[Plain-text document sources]
-----
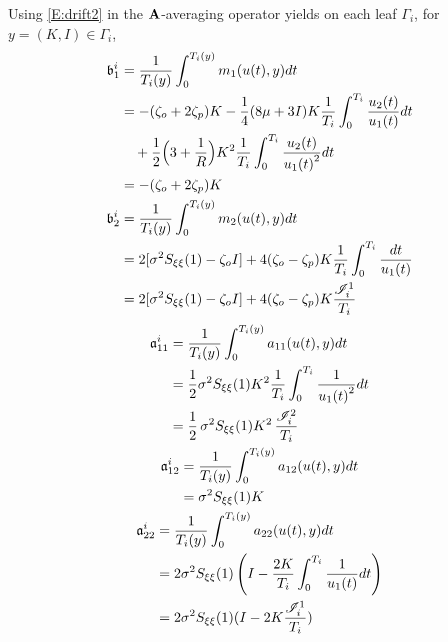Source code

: Using \eqref{E:drift2} in the $\operatorname{\mathbf A}$-averaging operator yields on each leaf $\Gamma_i$, for $y=(K,I) \in \Gamma_i$,
\begin{gather}
\begin{split}
\mathfrak b_1^i &= \frac{1}{T_i(y)}\int_{0}^{T_i(y)} m_1(u(t),y) dt\\
&= -(\zeta_o+2\zeta_p) K -\frac14 (8\mu + 3I) K \frac{1}{T_i} \int_0^{T_i} \frac{u_2(t)}{u_1(t)} dt\\
&\quad + \frac12 \Bigl(3 + \frac{1}{R} \Bigr) K^2
\frac{1}{T_i} \int_{0}^{T_i}
\frac{u_2(t)}{{u_1(t)}^2} dt\\
&= -(\zeta_o + 2\zeta_p) K
\end{split}
\label{E:drift h}\\
\begin{split}
\mathfrak b_2^i & = \frac{1}{T_i(y)}\int_{0}^{T_i(y)} m_2(u(t),y) dt\\
& = 2 [\sigma^2 S_{\xi\xi}(1) - \zeta_o I] + 4(\zeta_o-\zeta_p) K
\frac{1}{T_i}\int_{0}^{T_i}\frac{dt}{u_1(t)}\\
& = 2 [\sigma^2 S_{\xi\xi}(1) - \zeta_o I] + 4(\zeta_o-\zeta_p) K \frac{\mathscr I_{i}^1}{T_i}
\end{split}
\end{gather}
\begin{gather}
\begin{split}
\mathfrak a_{11}^i & = \frac{1}{T_i(y)}\int_{0}^{T_i(y)} a_{11}(u(t),y) dt\\
&= \frac12 \sigma^2 S_{\xi\xi}(1) K^2 \frac{1}{T_i}\int_0^{T_i}
\frac{1}{{u_1(t)}^2}dt\\
&=\frac12\,{\sigma}^2S_{\xi\xi}(1){K}^2\,\frac{\mathscr I_{i}^2}{T_i}
\end{split}\\
\begin{split}
\mathfrak a_{12}^{i} &= \frac{1}{T_i(y)}\int_{0}^{T_i(y)} a_{12}(u(t),y)dt\\
&= \sigma^2 S_{\xi\xi}(1) K
\label{E:diffusion hi}
\end{split}
\\
\begin{split}
\mathfrak a_{22}^i &= \frac{1}{T_i(y)} \int_0^{T_i(y)} a_{22}(u(t),y)dt\\
&= 2 \sigma^2 S_{\xi\xi}(1) \left(I - \frac{2 K}{T_i} \int_0^{T_i} \frac{1}{u_1(t)}dt \right)\\
&= 2 \sigma^2 S_{\xi\xi}(1) (I - 2 K \frac{\mathscr I_i^1}{T_i})
\end{split}
\end{gather}
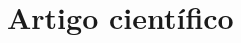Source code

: \documentclass{ufscThesis}
\begin{document}



% 

%
%


\anexo
\chapter{Artigo científico}


%
\end{document}
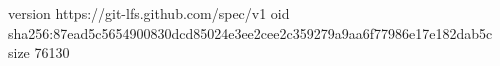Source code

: version https://git-lfs.github.com/spec/v1
oid sha256:87ead5c5654900830dcd85024e3ee2cee2c359279a9aa6f77986e17e182dab5c
size 76130
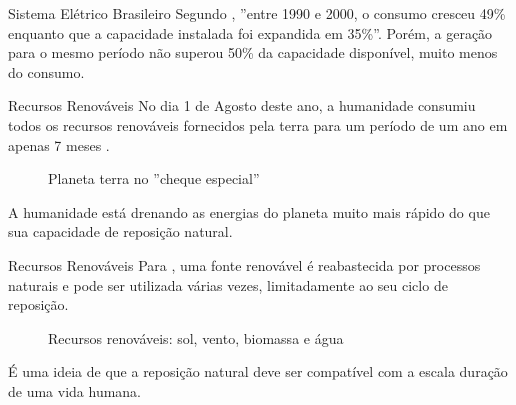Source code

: \documentclass[aspectraio=169,8pt,slidestop,xcolor=table]{beamer}
\newcommand{\fonte}[1]{{\resizebox{!}{5pt}{Fonte: #1}}}
\begin{document}



\begin{frame}{Sistema Elétrico Brasileiro}
Segundo , ''entre 1990 e 2000, o consumo cresceu 49\% enquanto que a capacidade instalada foi expandida em 35\%''. Porém, a geração para o mesmo período não superou 50\% da capacidade disponível, muito menos do consumo.



\end{frame}

\begin{frame}{Recursos Renováveis}
No dia 1 de Agosto deste ano, a humanidade consumiu todos os recursos renováveis fornecidos pela terra para um período de um ano em apenas 7 meses \cite{exame}.

\begin{figure}[!h]
    \centering
    \caption{Planeta terra no ''cheque especial''}
\end{figure}

A humanidade está drenando as energias do planeta muito mais rápido do que sua capacidade de reposição natural.

\end{frame}

\begin{frame}{Recursos Renováveis}
Para , uma fonte renovável é reabastecida por processos naturais e pode ser utilizada várias vezes, limitadamente ao seu ciclo de reposição.

\begin{figure}[!h]
    \centering
    \caption{Recursos renováveis: sol, vento, biomassa e água}
    \label{renovaveis}
    \fonte{O autor}
\end{figure}

É uma ideia de que a reposição natural deve ser compatível com a escala duração de uma vida humana.

\end{frame}
\end{document}
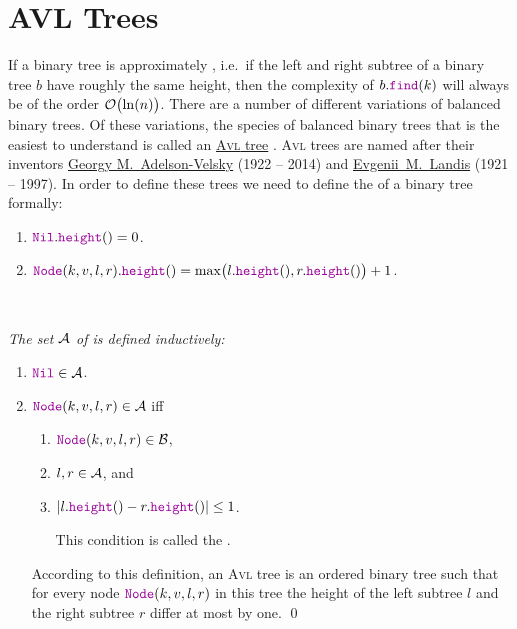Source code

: \section{AVL Trees}
If a binary tree is approximately , i.e.~if the left and right subtree of a binary tree $b$  have
roughly the same height, then the complexity of $b.\mytt{find}(k)$ will always be of the order
$\mathcal{O}\bigl(\ln(n)\bigr)$.  There are a number of different variations of
balanced binary trees.  Of these variations, the species of balanced binary trees that is the easiest to understand is
called an \href{https://en.wikipedia.org/wiki/Avl_tree}{\textsc{Avl} tree} \cite{adelson:62}.  \textsc{Avl} trees are 
named after their inventors \href{https://en.wikipedia.org/wiki/Georgy_Adelson-Velsky}{Georgy M.~Adelson-Velsky}
(1922 -- 2014) and \href{https://en.wikipedia.org/wiki/Evgenii_Landis}{Evgenii~M.~Landis} (1921 -- 1997).
In order to define these trees we need to define the  of a binary tree formally:
\begin{enumerate}
\item $\mytt{Nil}.\mytt{height}() = 0$.
\item $\mytt{Node}(k,v,l,r).\mytt{height}() = 
       \max\bigl( l.\mytt{height}(), r.\mytt{height}() \bigr) + 1$. \eox
\end{enumerate}

\begin{Definition} \hspace*{\fill} \\
{\em 
  The set $\mathcal{A}$ of   is defined inductively:
  \begin{enumerate}
  \item $\mytt{Nil} \in \AVL$.
  \item $\mytt{Node}(k,v,l,r) \in \AVL$ \quad iff 
        \begin{enumerate}
        \item $\mytt{Node}(k,v,l,r) \in \Bin$,
        \item $l, r \in \mathcal{A}$, \quad and
        \item $|l.\mytt{height}() - r.\mytt{height}()| \leq 1$.

              This condition is called the . 
        \end{enumerate}
        According to this definition, an \textsc{Avl} tree is an ordered binary tree such that for every node
        $\mytt{Node}(k,v,l,r)$ in this tree the height of the left subtree $l$ and the right
        subtree  $r$ differ at most by one.  \qed
  \end{enumerate}
}  
\end{Definition}

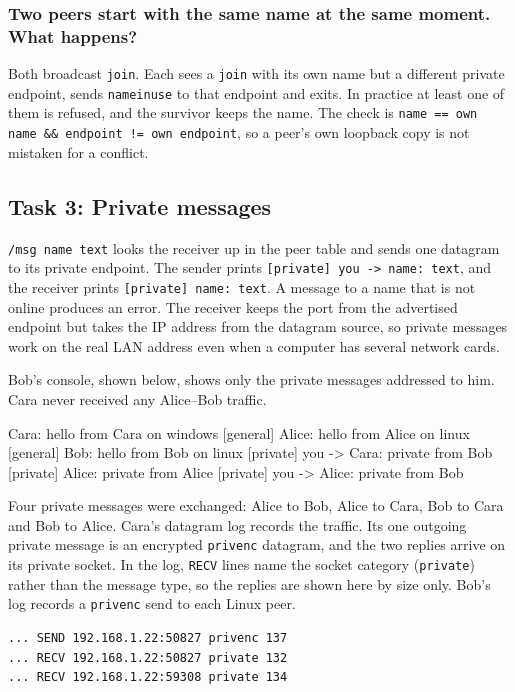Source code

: \documentclass[12pt,a4paper]{article}
\begin{document}
\subsubsection{Two peers start with the same name at the same moment. What happens?}
Both broadcast \texttt{join}. Each sees a \texttt{join} with its own name but a
different private endpoint, sends \texttt{nameinuse} to that endpoint and exits.
In practice at least one of them is refused, and the survivor keeps the name. The
check is \texttt{name == own name \&\& endpoint != own endpoint}, so a peer's own
loopback copy is not mistaken for a conflict.

\subsection{Task 3: Private messages}
\label{sec:task3}
\texttt{/msg name text} looks the receiver up in the peer table and sends one
datagram to its private endpoint. The sender prints \texttt{[private] you -> name:
text}, and the receiver prints \texttt{[private] name: text}. A message to a name
that is not online produces an error. The receiver keeps the port from the
advertised endpoint but takes the IP address from the datagram source, so
private messages work on the real LAN address even when a computer has several
network cards.

Bob's console, shown below, shows only the private messages addressed
to him. Cara never received any Alice--Bob traffic.

\begin{terminalwindow}[]
[general] Cara: hello from Cara on windows
[general] Alice: hello from Alice on linux
[general] Bob: hello from Bob on linux
[private] you -> Cara: private from Bob
[private] Alice: private from Alice
[private] you -> Alice: private from Bob
\end{terminalwindow}

Four private messages were exchanged: Alice to Bob, Alice to Cara, Bob to Cara and
Bob to Alice. Cara's datagram log records the traffic. Its one outgoing private message is an
encrypted \texttt{privenc} datagram, and the two replies arrive on its private
socket. In the log, \texttt{RECV} lines name the socket category (\texttt{private})
rather than the message type, so the replies are shown here by size only. Bob's log
records a \texttt{privenc} send to each Linux peer.

\begin{lstlisting}[style=plain,caption={Excerpt from Cara's datagram log. RECV names the socket (private), not the message type.},label={lst:log}]
... SEND 192.168.1.22:50827 privenc 137
... RECV 192.168.1.22:50827 private 132
... RECV 192.168.1.22:59308 private 134
\end{lstlisting}
\end{document}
-----
- _Task prompt_
Go through the records above, find each line with the string "item", and copy it.

- _Answer box_
\item $\mytt{Nil}.\mytt{height}() = 0$.
\item $\mytt{Node}(k,v,l,r).\mytt{height}() = 
  \item $\mytt{Nil} \in \AVL$.
  \item $\mytt{Node}(k,v,l,r) \in \AVL$ \quad iff 
        \item $\mytt{Node}(k,v,l,r) \in \Bin$,
        \item $l, r \in \mathcal{A}$, \quad and
        \item $|l.\mytt{height}() - r.\mytt{height}()| \leq 1$.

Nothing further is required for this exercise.